Das grafische Werk von Werner Nöfer, geboren 1937 in Essen, prägt seit Ende der Sechzigerjahre das Stadtbild von Hamburg. Sein Studium begann Nöfer an der Folkwang-Hochschule, 1960 zog es ihn in die Hansestadt, wo er an der Staatlichen Hochschule für Bildende Künste weiterstudierte. In dieser Zeit entstanden seine ersten Siebdrucke. Mit ihrer klaren Farbigkeit und Form waren sie ein wichtiges künstlerisches Ausdrucksmittel der Pop-Art. An vielen Hochschulen wurden damals Druckwerkstätten eingerichtet. Die Druckgrafik galt als demokratisches und soziales Medium, da sie durch ihre hohen Auflagen relativ günstig verkauft werden konnte und so eine breites Publikum erreicht. Darum ging es auch der revolutionären Künstlergruppe „CO-OP“, zu dessen Gründungsmitgliedern Werner Nöfer gehörte. Gemeinsam wollten sie die Funktion von Kunst in der Gesellschaft verändern. Durch eigene Produktions- und Vertriebsmöglichkeiten sollten die Werke direkt an die Käuferinnen und Käufer gelangen. Durch Verzicht auf den Zwischenhandel wurde die Kunst erschwinglicher. Als freischaffender Künstler schlug Nöfer immer wieder neue Wege abseits des etablierten Kunstbetriebs ein.

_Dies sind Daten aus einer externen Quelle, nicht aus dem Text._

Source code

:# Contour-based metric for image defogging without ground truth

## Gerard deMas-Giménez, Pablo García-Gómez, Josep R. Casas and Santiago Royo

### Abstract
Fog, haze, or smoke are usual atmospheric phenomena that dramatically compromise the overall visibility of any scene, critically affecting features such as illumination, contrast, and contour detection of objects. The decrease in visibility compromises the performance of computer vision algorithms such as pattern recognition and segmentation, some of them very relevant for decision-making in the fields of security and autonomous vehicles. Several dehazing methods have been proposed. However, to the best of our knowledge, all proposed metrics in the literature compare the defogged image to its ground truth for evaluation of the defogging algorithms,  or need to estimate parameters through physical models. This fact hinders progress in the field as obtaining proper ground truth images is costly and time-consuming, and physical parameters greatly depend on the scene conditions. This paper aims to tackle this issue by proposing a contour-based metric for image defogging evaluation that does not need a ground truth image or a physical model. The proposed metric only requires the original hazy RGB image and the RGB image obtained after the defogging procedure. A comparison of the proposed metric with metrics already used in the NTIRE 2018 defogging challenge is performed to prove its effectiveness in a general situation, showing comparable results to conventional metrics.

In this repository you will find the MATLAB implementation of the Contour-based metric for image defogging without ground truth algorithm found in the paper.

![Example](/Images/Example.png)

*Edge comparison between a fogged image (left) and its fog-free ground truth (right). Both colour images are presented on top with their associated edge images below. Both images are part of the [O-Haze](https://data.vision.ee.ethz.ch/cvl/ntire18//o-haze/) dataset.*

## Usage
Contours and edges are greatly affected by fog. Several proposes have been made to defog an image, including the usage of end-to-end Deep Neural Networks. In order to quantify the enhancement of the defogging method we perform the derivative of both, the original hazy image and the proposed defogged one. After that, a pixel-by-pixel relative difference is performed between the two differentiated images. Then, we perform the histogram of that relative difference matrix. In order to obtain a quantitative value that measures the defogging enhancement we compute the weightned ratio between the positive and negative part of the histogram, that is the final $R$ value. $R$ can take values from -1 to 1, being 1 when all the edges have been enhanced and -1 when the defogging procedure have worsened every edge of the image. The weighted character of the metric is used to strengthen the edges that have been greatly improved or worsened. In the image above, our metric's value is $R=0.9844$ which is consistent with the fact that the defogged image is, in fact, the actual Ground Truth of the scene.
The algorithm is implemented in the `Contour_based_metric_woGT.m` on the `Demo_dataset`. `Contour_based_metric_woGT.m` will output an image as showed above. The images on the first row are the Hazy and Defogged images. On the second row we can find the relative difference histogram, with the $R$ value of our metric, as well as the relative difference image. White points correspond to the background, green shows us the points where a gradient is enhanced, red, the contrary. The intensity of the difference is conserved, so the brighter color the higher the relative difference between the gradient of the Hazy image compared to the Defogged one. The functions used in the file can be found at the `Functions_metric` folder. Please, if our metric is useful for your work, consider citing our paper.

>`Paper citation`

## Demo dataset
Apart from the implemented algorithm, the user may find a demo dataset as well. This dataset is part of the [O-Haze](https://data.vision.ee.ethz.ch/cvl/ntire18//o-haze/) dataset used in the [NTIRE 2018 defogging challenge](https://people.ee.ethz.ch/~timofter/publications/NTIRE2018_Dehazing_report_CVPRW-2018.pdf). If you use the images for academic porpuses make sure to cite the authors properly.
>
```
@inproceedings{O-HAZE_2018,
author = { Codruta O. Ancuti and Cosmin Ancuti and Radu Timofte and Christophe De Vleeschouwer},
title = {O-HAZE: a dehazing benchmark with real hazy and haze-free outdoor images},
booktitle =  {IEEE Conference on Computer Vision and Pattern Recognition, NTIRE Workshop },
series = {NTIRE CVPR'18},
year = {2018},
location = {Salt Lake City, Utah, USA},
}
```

Im Jahr 1968 bekamen Werner Nöfer und Dieter Glasmacher den Auftrag, eine 70 Meter lange Brandmauer vor der Diskothek Gruenspan in St. Pauli zu gestalten. Es wurde das erste Wallpainting Europas und ein Wahrzeichen der Hamburger Musik- und Clubszene. Die innovative Fassadenarbeit steht mittlerweile unter Denkmalschutz und soll demnächst restauriert werden. Das Wandbild markierte für Nöfer damals einen Umbruch in seiner Wahrnehmung als Künstler.
Es folgten weitere Arbeiten im öffentlichen Raum: Die Wandbilder am Eingang des Abaton-Kinos sowie Arbeiten aus Emaille im Centrum für Naturkunde sind heute noch immer zu sehen. Auch außerhalb Hamburg hinterließ der Grafiker seine Spuren: 1972 gestaltete er das visuelle Leitsystem für den Flughafen Berlin-Tegel, eines seiner größten Projekte. Was aus diesem wird, nun da der Flughafen nicht mehr als solcher genutzt wird, ist ungewiss.
Es kommt immer wieder vor, dass Arbeiten aus öffentlichen Räumen verschwinden, eingelagert oder zerstört werden. Auch Werke von Werner Nöfer sind auf diese Weise bereits verschollen. Umso wichtiger erscheint in diesem Kontext die Restaurierung des Wallpaintings am Gruenspan-Club. Ein Teil der Arbeit basiert auf Nöfers Siebdruck „periskopisch“ (1967). Seit den späten Sechzigerjahren beschäftigt sich Nöfer mit der technischen Reglementierung unserer Umwelt. Und das, obwohl es damals weder Laptops noch Smartphones gab. Hat der Blick durch optische Apparate unser Verständnis von Landschaft verändert? Periskope werden dazu genutzt, um Ausschau zu halten, meist in einem militärischen Kontext, denn mit dem Sehrohr kann man aus Bunkern oder U-Booten schauen. Im Mittelpunkt der Grafik befindet sich eine runde Messscheibe, durch die eine einfache Landschaftsdarstellung sichtbar wird. Doch statt eines feindlichen Angreifers strahlt uns ein blauer Himmel entgegen. Am Horizont funkeln weiße Wolken. Das Gras leuchtet in sattem Grün. Voller Sehnsucht blickt man auf die ferne Landschaft, das berühmte norddeutsche Flachland, das man in der eng bebauten Stadt nie zu sehen bekommt.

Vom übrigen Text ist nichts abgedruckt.